The inauguration of the Iraqi Governing Council opens the political endgame against the Ba'ath. Paul Bremer described the Council as representing "all the strands from Iraq's complicated social structure — Shiites, Sunnis, Arabs, Kurds, men and women, Christians and Turkmens." Saddam's formula for controlling an ethnically divided Iraq was to put one ethnic group in control of the rest. The American formula calls for making them all dependent on each other. The key to keeping a multi-ethnic Iraq together lies in preventing the emergence of individual militias and concentrating all legitimate military power in national institutions. Bremer reminded the new Council members of the tens of thousands of Iraqi policemen the Coalition had fielded. He did not need to remind them that America was creating a new Iraqi army as a national force.

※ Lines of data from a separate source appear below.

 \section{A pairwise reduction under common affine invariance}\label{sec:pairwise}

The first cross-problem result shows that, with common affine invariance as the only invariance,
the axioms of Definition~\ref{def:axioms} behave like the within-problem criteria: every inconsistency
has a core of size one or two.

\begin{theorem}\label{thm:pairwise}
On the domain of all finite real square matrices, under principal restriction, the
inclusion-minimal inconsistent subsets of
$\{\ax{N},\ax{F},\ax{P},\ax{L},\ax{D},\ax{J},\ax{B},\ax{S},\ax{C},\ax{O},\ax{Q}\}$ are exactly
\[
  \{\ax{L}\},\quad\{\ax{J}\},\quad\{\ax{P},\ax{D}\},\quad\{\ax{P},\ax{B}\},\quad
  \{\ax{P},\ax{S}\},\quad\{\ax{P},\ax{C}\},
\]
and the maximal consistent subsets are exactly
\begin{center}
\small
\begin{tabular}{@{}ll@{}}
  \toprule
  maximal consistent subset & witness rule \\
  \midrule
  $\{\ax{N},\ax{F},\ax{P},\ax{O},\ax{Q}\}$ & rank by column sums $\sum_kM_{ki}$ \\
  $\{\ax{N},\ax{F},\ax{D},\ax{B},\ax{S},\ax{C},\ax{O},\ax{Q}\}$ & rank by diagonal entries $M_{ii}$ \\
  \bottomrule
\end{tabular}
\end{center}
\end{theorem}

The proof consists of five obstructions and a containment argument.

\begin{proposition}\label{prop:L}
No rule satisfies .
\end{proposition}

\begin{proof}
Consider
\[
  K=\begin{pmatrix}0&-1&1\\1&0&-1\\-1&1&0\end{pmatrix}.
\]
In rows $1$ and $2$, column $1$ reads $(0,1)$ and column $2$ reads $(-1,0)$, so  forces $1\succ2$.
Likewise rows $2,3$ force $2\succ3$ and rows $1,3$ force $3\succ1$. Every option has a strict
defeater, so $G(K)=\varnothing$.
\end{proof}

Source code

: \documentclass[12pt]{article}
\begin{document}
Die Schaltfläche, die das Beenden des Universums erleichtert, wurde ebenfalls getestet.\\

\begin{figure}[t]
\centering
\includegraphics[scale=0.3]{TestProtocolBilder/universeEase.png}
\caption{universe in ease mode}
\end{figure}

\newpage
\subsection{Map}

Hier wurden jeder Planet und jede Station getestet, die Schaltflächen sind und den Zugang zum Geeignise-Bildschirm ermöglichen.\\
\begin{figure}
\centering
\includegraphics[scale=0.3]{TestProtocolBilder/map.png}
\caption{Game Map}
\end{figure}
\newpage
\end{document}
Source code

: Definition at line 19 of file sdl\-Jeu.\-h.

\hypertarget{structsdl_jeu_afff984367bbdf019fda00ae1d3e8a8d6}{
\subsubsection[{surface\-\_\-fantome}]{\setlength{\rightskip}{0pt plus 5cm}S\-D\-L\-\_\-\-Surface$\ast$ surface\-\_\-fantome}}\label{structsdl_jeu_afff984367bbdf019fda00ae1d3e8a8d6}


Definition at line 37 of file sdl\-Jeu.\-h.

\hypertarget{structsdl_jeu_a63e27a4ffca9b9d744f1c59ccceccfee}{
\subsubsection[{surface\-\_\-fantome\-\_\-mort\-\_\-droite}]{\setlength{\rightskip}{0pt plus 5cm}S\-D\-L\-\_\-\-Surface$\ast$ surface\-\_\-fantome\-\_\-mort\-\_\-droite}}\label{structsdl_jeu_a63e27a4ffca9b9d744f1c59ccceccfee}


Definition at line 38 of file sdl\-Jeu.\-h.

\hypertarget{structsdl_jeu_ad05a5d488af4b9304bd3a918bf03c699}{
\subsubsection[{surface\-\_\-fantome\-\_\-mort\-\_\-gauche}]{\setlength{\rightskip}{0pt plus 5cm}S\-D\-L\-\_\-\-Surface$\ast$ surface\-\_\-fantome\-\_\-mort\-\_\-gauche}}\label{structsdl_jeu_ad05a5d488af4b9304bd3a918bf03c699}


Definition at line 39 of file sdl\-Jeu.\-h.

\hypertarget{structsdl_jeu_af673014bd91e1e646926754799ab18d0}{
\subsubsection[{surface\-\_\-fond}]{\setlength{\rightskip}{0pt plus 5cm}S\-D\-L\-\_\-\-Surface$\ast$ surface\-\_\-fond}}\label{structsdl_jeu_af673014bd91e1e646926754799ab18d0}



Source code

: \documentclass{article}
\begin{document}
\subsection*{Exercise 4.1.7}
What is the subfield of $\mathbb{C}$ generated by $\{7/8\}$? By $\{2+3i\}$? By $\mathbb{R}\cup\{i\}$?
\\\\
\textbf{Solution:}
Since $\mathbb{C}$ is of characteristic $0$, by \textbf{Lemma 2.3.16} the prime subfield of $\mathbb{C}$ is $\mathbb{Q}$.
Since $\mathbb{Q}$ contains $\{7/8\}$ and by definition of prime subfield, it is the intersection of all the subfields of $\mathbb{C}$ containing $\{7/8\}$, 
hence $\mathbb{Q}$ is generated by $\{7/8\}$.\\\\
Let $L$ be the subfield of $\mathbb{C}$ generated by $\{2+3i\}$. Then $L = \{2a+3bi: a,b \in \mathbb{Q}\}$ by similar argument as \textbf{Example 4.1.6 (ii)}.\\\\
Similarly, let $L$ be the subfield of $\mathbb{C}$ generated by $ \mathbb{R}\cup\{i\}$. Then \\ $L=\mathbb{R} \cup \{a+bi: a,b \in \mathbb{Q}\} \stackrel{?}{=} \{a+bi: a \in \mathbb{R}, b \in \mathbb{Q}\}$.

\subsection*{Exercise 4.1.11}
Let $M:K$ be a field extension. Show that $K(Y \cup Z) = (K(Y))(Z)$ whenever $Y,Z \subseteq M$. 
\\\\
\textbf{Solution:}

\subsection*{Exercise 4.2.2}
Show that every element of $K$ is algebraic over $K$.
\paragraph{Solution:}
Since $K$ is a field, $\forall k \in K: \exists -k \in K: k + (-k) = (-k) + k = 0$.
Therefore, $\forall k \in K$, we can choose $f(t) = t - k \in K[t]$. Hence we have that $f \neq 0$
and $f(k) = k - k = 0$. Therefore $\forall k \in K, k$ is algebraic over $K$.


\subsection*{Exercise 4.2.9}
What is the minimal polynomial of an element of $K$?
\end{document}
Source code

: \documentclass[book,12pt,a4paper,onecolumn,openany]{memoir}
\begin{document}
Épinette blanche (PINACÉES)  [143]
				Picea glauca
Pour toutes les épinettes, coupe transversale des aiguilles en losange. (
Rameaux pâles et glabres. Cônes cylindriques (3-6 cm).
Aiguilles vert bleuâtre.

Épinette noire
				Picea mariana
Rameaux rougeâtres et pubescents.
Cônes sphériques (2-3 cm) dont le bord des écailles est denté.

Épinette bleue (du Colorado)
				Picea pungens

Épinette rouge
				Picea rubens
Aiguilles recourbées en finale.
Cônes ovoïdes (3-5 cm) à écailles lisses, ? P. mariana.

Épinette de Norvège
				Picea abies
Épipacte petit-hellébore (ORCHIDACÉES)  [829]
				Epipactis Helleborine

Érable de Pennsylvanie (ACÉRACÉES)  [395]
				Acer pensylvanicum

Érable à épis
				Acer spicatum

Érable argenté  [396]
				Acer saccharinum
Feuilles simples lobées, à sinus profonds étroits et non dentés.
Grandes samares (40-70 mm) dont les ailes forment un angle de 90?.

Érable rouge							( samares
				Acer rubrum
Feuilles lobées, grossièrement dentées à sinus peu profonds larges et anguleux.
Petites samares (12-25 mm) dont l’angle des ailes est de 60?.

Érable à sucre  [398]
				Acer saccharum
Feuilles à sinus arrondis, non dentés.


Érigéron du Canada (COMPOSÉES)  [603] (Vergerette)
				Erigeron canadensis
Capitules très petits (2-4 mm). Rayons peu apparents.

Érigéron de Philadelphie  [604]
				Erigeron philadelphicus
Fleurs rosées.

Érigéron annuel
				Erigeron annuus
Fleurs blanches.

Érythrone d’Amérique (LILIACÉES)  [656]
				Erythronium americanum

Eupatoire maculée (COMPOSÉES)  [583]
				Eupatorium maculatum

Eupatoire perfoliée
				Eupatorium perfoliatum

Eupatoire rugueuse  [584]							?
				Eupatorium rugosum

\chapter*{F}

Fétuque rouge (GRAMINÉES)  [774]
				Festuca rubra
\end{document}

In order to provide a single object of loyalty for the police and army, a new constitution was needed. While Bremer set before the Council the first tasks of appointing interim ministers and preparing policy and budgets, the major goal was to "establish procedures to write Iraq's new constitution." Which, "once it is ratified by the people" would lead to elections. "How long the coalition will stay in Iraq depends in part on how quickly the Iraqi people can write and approve a constitution." That constitution would not only have to be acceptable to the people of Iraq, but also to Washington, which signaled it's intentions by contracting Kellogg Brown & Root to build barracks for 100,000 soldiers in Iraq, according to Phil Carter. An American presence in Iraq under the auspices of a treaty between Washington and a new Iraqi government would make it difficult for future Democrat administrations to withdraw holus-bolus from the Middle East.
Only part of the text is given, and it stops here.